START RECORD EXTRACTS
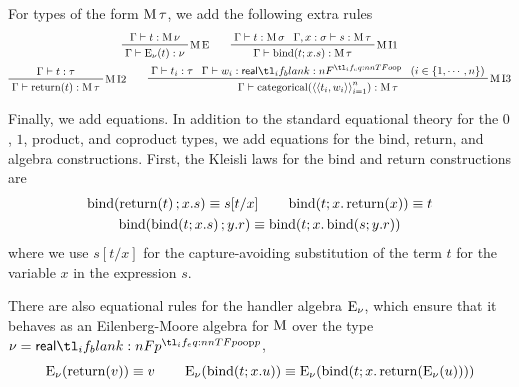\documentclass[11pt,a4paper]{article}
\theoremstyle{definition}
\theoremstyle{remark}
\providecommand{\casubst}[3]{#1[#3/#2]}
\begin{document}
For types of the form \( \opn[b]{M} \tau \), we add the following extra rules
\begin{equation}
  \label{eq:source-language-monad-typing-rules}
  \begin{gathered}
    \prftree[r]{\( \opn[b]{M} \text{E} \)}{
      \Gamma \vdash t : \opn[b]{M} \nu
    }{
      \Gamma \vdash \fn[n]{ \opn[b]{E}_{\nu} }{ t } : \nu
    }
    \qquad
    \prftree[r]{\( \opn[b]{M} \text{I1} \)}{
      \Gamma \vdash t : \opn[b]{M} \sigma
    }{
      \Gamma, x : \sigma \vdash s : \opn[b]{M} \tau
    }{
      \Gamma \vdash
      \fn[n]{ \opn[b]{bind} }{ t; x . s } : \opn[b]{M} \tau
    }
    \\
    \prftree[r]{\( \opn[b]{M} \text{I2} \)}{
      \Gamma \vdash t : \tau
    }{
      \Gamma \vdash \fn[n]{ \opn[b]{return} }{ t }: \opn[b]{M} \tau
    }
    \qquad
    \prftree[r]{\( \opn[b]{M} \text{I3} \)}{
      \Gamma \vdash t_{i}: \tau
    }{
      \Gamma \vdash w_{i}: \srcreal
    }{
      \left( i \in \left\{ 1, \cdots, n \right\} \right)
    }
    {
      \Gamma \vdash
      \fn[n]{ \opn[b]{categorical} }{
        \tuple{
          \tuple{t_{i}, w_{i}}
        }_{i = 1}^{n}
      } :
      \opn[b]{M} \tau
    }
  \end{gathered}
\end{equation}

Finally, we add equations. In addition to the standard equational theory for the \( 0 \), \( 1 \), product, and coproduct types, we add equations for the bind, return, and algebra constructions. First, the Kleisli laws for the bind and return constructions are
\begin{equation}
  \label{eq:source-language-kleisli-laws}
  \begin{gathered}
    \fn[n]{ \opn[b]{bind} }{ \fn[n]{ \opn[b]{return} }{ t }; x . s }
    \equiv
    \casubst{s}{x}{t}
    \qquad
    \fn[n]{ \opn[b]{bind} }{ t; x . \fn[n]{ \opn[b]{return} }{ x } }
    \equiv t
    \\
    \fn[n]{ \opn[b]{bind} }{
      \fn[n]{ \opn[b]{bind} }{ t; x . s };
      y . r
    }
    \equiv
    \fn[n]{ \opn[b]{bind} }{
      t;
      x . \fn[n]{ \opn[b]{bind} }{ s ; y . r }
    }
  \end{gathered}
\end{equation}
where we use \( \casubst{s}{x}{t} \) for the capture-avoiding substitution of the term \( t \) for the variable \( x \) in the expression \( s \).

There are also equational rules for the handler algebra \( \opn[b]{E}_{\nu} \), which ensure that it behaves as an Eilenberg-Moore algebra for \( \opn[b]{M} \) over the type \( \nu = \srcreal[p] \),
\begin{equation}
  \label{eq:source-language-eilenberg-moore-algebra-laws}
  \fn[n]{ \opn[b]{E}_{\nu} }{ \fn[n]{ \opn[b]{return} }{ v } }
  \equiv v
  \qquad
  \fn[n]{ \opn[b]{E}_{\nu} }{ \fn[n]{ \opn[b]{bind} }{ t; x . u } }
  \equiv
  \fn[n]{ \opn[b]{E}_{\nu} }{
    \fn[n]{ \opn[b]{bind} }{
      t; x . \fn[n]{ \opn[b]{return} }{ \fn[n]{ \opn[b]{E}_{\nu} }{ u } }
    }
  }
\end{equation}
\end{document}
END RECORD EXTRACTS
:: WORK INSTRUCTION ::
Would you repeat the complete listing exactly, excluding each picture it holds?

:: WRITTEN SOLUTION ::
\documentclass[11pt,a4paper]{article}
\theoremstyle{definition}
\theoremstyle{remark}
\providecommand{\casubst}[3]{#1[#3/#2]}
\begin{document}
For types of the form \( \opn[b]{M} \tau \), we add the following extra rules
\begin{equation}
  \label{eq:source-language-monad-typing-rules}
  \begin{gathered}
    \prftree[r]{\( \opn[b]{M} \text{E} \)}{
      \Gamma \vdash t : \opn[b]{M} \nu
    }{
      \Gamma \vdash \fn[n]{ \opn[b]{E}_{\nu} }{ t } : \nu
    }
    \qquad
    \prftree[r]{\( \opn[b]{M} \text{I1} \)}{
      \Gamma \vdash t : \opn[b]{M} \sigma
    }{
      \Gamma, x : \sigma \vdash s : \opn[b]{M} \tau
    }{
      \Gamma \vdash
      \fn[n]{ \opn[b]{bind} }{ t; x . s } : \opn[b]{M} \tau
    }
    \\
    \prftree[r]{\( \opn[b]{M} \text{I2} \)}{
      \Gamma \vdash t : \tau
    }{
      \Gamma \vdash \fn[n]{ \opn[b]{return} }{ t }: \opn[b]{M} \tau
    }
    \qquad
    \prftree[r]{\( \opn[b]{M} \text{I3} \)}{
      \Gamma \vdash t_{i}: \tau
    }{
      \Gamma \vdash w_{i}: \srcreal
    }{
      \left( i \in \left\{ 1, \cdots, n \right\} \right)
    }
    {
      \Gamma \vdash
      \fn[n]{ \opn[b]{categorical} }{
        \tuple{
          \tuple{t_{i}, w_{i}}
        }_{i = 1}^{n}
      } :
      \opn[b]{M} \tau
    }
  \end{gathered}
\end{equation}

Finally, we add equations. In addition to the standard equational theory for the \( 0 \), \( 1 \), product, and coproduct types, we add equations for the bind, return, and algebra constructions. First, the Kleisli laws for the bind and return constructions are
\begin{equation}
  \label{eq:source-language-kleisli-laws}
  \begin{gathered}
    \fn[n]{ \opn[b]{bind} }{ \fn[n]{ \opn[b]{return} }{ t }; x . s }
    \equiv
    \casubst{s}{x}{t}
    \qquad
    \fn[n]{ \opn[b]{bind} }{ t; x . \fn[n]{ \opn[b]{return} }{ x } }
    \equiv t
    \\
    \fn[n]{ \opn[b]{bind} }{
      \fn[n]{ \opn[b]{bind} }{ t; x . s };
      y . r
    }
    \equiv
    \fn[n]{ \opn[b]{bind} }{
      t;
      x . \fn[n]{ \opn[b]{bind} }{ s ; y . r }
    }
  \end{gathered}
\end{equation}
where we use \( \casubst{s}{x}{t} \) for the capture-avoiding substitution of the term \( t \) for the variable \( x \) in the expression \( s \).

There are also equational rules for the handler algebra \( \opn[b]{E}_{\nu} \), which ensure that it behaves as an Eilenberg-Moore algebra for \( \opn[b]{M} \) over the type \( \nu = \srcreal[p] \),
\begin{equation}
  \label{eq:source-language-eilenberg-moore-algebra-laws}
  \fn[n]{ \opn[b]{E}_{\nu} }{ \fn[n]{ \opn[b]{return} }{ v } }
  \equiv v
  \qquad
  \fn[n]{ \opn[b]{E}_{\nu} }{ \fn[n]{ \opn[b]{bind} }{ t; x . u } }
  \equiv
  \fn[n]{ \opn[b]{E}_{\nu} }{
    \fn[n]{ \opn[b]{bind} }{
      t; x . \fn[n]{ \opn[b]{return} }{ \fn[n]{ \opn[b]{E}_{\nu} }{ u } }
    }
  }
\end{equation}
\end{document}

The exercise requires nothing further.